Hi. I'm trying to solve a simple map-reduce problem using nextflow.
# imperative pseudocode
# Map
Foreach letter x in (a, b, c): write ${x} to (temporary file) ${x}.txt
# Reduce
Bind together the rows of a.txt, b.txt, c.txt in any order to produce result.txt
# Cleanup
Remove a.txt, b.txt, c.txt and put result.txt into ./results/
I can't find the syntax for reduction in the nextflow documentation:
My (incorrect) reduction code is in the following:
// map_reduce.nf
letters = Channel.from('a', 'b', 'c')
process map_to_file {
// I'm fairly certain this does what I want it writes a to a.txt (in whatever random directory
// nextflow chooses to run that process in), and similarly for b -> b.txt, c -> c.txt
// This 'process' should run three times, once for each letter
input:
val(letter) from letters
output:
file "${letter}.txt" into letter_files
script:
"""
echo "${letter}" > "${letter}.txt"
"""
}
process reduce_files {
// when we're finished, 'results.txt' in nextflow's working dir should be linked
// to from results/results.txt
publishDir "results"
// But how do I tell this process that it should run once, and combine all files
// from the channel `letter_files` into a single output file
input:
my_files from letter_files.collect() // guesswork //
output:
file "results.txt"
// wanted: "cat <random_path>/a.txt <other_path>/b.txt <another_path>/c.txt > result.txt"
script:
"""
cat ${my_files} > "results.txt"
"""
}
Hopefuly this makes sense, I'm in the realm of unknown-unknowns with nextflow at the moment
Thanks, but I found the operators section of the documentation really difficult to follow.
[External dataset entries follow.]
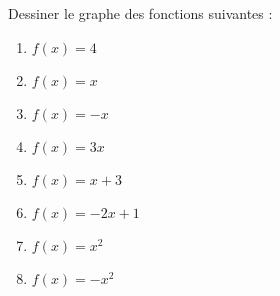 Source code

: 
\begin{exercice}\label{exoSeconde-0060}

    Dessiner le graphe des fonctions suivantes :
    \begin{multicols}{2}
        \begin{enumerate}
            \item
                \( f(x)=4\)
            \item
                \( f(x)=x\)
            \item
                \( f(x)=-x\)
            \item
                \( f(x)=3x\)
            \item
                \( f(x)=x+3\)
            \item
                \( f(x)=-2x+1\)
            \item
                \( f(x)=x^2\)
            \item
                \( f(x)=-x^2\)
        \end{enumerate}
    \end{multicols}

\end{exercice}
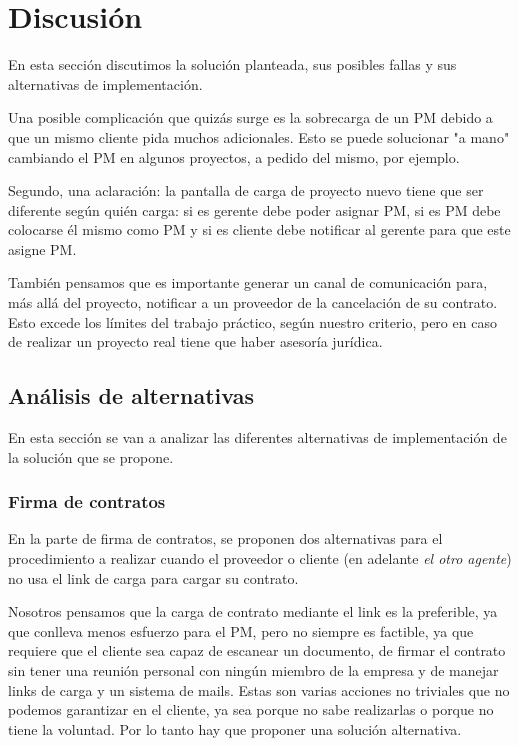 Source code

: \section{Discusión}
En esta sección discutimos la solución planteada, sus posibles fallas y sus alternativas de implementación.

Una posible complicación que quizás surge es la sobrecarga de un PM debido a que un mismo cliente pida muchos adicionales. Esto se puede solucionar "a mano" cambiando el PM en algunos proyectos, a pedido del mismo, por ejemplo.

Segundo, una aclaración: la pantalla de carga de proyecto nuevo tiene que ser diferente según quién carga: si es gerente debe poder asignar PM, si es PM debe colocarse él mismo como PM y si es cliente debe notificar al gerente para que este asigne PM.

También pensamos que es importante generar un canal de comunicación para, más allá del proyecto, notificar a un proveedor de la cancelación de su contrato. Esto excede los límites del trabajo práctico, según nuestro criterio, pero en caso de realizar un proyecto real tiene que haber asesoría jurídica.

\subsection{Análisis de alternativas}
En esta sección se van a analizar las diferentes alternativas de implementación de la solución que se propone.

\subsubsection{Firma de contratos}
En la parte de firma de contratos, se proponen dos alternativas para el procedimiento a realizar cuando el proveedor o cliente (en adelante \textit{el otro agente}) no usa el link de carga para cargar su contrato.

Nosotros pensamos que la carga de contrato mediante el link es la preferible, ya que conlleva menos esfuerzo para el PM, pero no siempre es factible, ya que requiere que el cliente sea capaz de escanear un documento, de firmar el contrato sin tener una reunión personal con ningún miembro de la empresa y de manejar links de carga y un sistema de mails.
Estas son varias acciones no triviales que no podemos garantizar en el cliente, ya sea porque no sabe realizarlas o porque no tiene la voluntad.
Por lo tanto hay que proponer una solución alternativa.

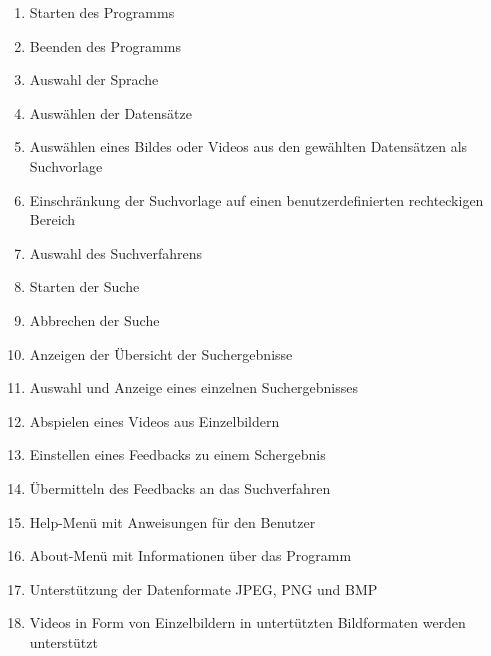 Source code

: \begin{enumerate} [label=\bfseries /F \arabic*0/]
	\subsection{Pflicht}
	\item Starten des Programms
	\item Beenden des Programms
	\item Auswahl der Sprache
	\item Ausw\"ahlen der Datens\"atze
	\item Ausw\"ahlen eines Bildes oder Videos aus den gewählten Datensätzen als Suchvorlage
	\item Einschränkung der Suchvorlage auf einen benutzerdefinierten rechteckigen Bereich
	\item Auswahl des Suchverfahrens
	\item Starten der Suche
	\item Abbrechen der Suche
	\item Anzeigen der \"Ubersicht der Suchergebnisse
	\item Auswahl und Anzeige eines einzelnen Suchergebnisses
	\item Abspielen eines Videos aus Einzelbildern
	\item Einstellen eines Feedbacks zu einem Schergebnis
	\item \"Ubermitteln des Feedbacks an das Suchverfahren
	\item Help-Menü mit Anweisungen für den Benutzer
	\item About-Menü mit Informationen über das Programm
	\item Unterstützung der Datenformate JPEG, PNG und BMP
	\item Videos in Form von Einzelbildern in untert\"utzten Bildformaten werden unterst\"utzt

\end{enumerate}
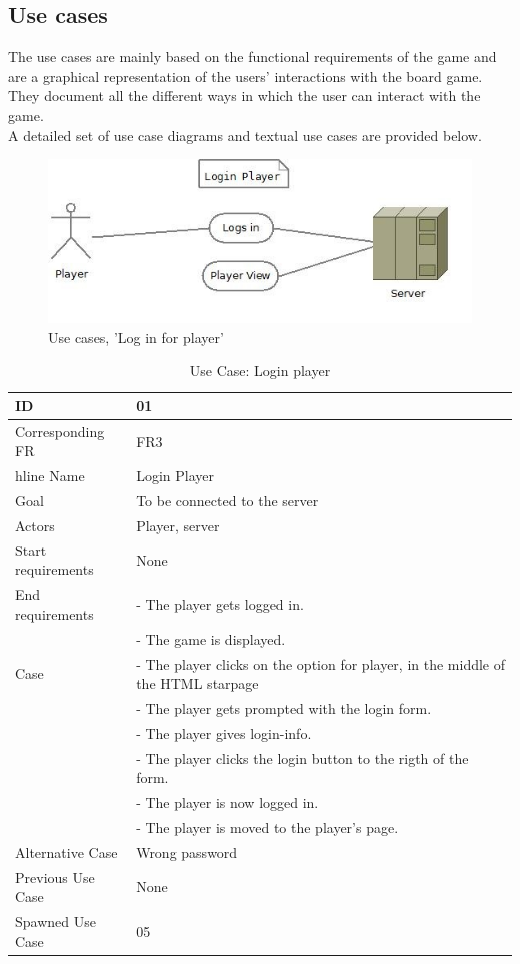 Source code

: \subsection{Use cases}
The use cases are mainly based on the functional requirements of the game and are a graphical representation of the users’ interactions with the board game. They document all the different ways in which the user can interact with the game. 
\\
A detailed set of use case diagrams and textual use cases are provided below.\\


\begin{figure}[H]
  \centering
    \includegraphics[width=1.0\textwidth]{img/loginplayer.jpg}
  \caption{Use cases, 'Log in for player'} 
  \label{fig:loginplayer}
\end{figure}


\begin{table}[H]
\begin{tabular}{|l|p{14cm}|} \hline
	\textbf{ID} & \textbf{01}\\ \hline
	Corresponding FR & FR3\\hline
	Name & Login Player\\ \hline
	Goal & To be connected to the server\\ \hline
	Actors & Player, server\\ \hline
	Start requirements & None\\ \hline
	End requirements & - The player gets logged in.\\
					 & - The game is displayed.\\ \hline
	Case & - The player clicks on the option for player, in the middle of the HTML starpage\\
			& - The player gets prompted with the login form. \\
		 	& - The player gives login-info.\\
			& - The player clicks the login button to the rigth of the form.\\
			& - The player is now logged in.\\ 
			& - The player is moved to the player's page. \\ \hline
	Alternative Case & Wrong password\\ \hline
	Previous Use Case & None\\ \hline
	Spawned Use Case & 05\\ \hline
\end{tabular}
\caption{Use Case: Login player}
\label{fig:usecase01table}
\end{table}


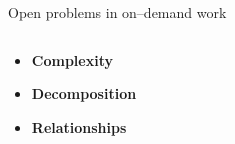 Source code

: \documentclass[presentation]{subfiles}
\begin{document}
\begin{frame}{Open problems in on--demand work}
\begin{columns}
\begin{column}[T]{0.5\textwidth}
  \begin{itemize}%
    \item<2,4> \textbf{\large Complexity}
    
    \scriptsize{
    \textcite{suzukiAtelier,KimStoria,yuanAlmost,Yu2016b,Nebeling:2016:WCW:2858036.2858169,Hahn:2016:KAB:2858036.2858364}
    }
    \vspace{8mm}
    
    \item<3> \textbf{\large Decomposition}

    \scriptsize{
    \textcite{sensitiveTasks,LykourentzouPersonalityMatters,Law:2016:CKC:2858036.2858144,Chang:2016:ACC:2858036.2858411,Newell:2016:OMA:2858036.2858490}
    }
    \vspace{8mm}

    \item<5> \textbf{\large Relationships}

    \scriptsize{
      \textcite{turkopticon,storiesIraniSilberman,crowdcollab,takingAHITMcInnis,dynamo,uberAlgorithm}
    }

  \end{itemize}
\end{column}

\begin{column}[T]{0.25\textwidth}
  \begin{figure}
    \centering
    \vspace{-5mm}


\end{figure}
\end{column}
\end{columns}
\end{frame}
\end{document}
Can
letter_files.collectFile()
be used as the input to a process? Presumably it would provide a single-emission channel, that emits a collection of files - can that collection of files be turned into a bash-string of filenames. The reason I ask, is that I have several other fan-in processes, some requiring more complicated steps than just binding the files together.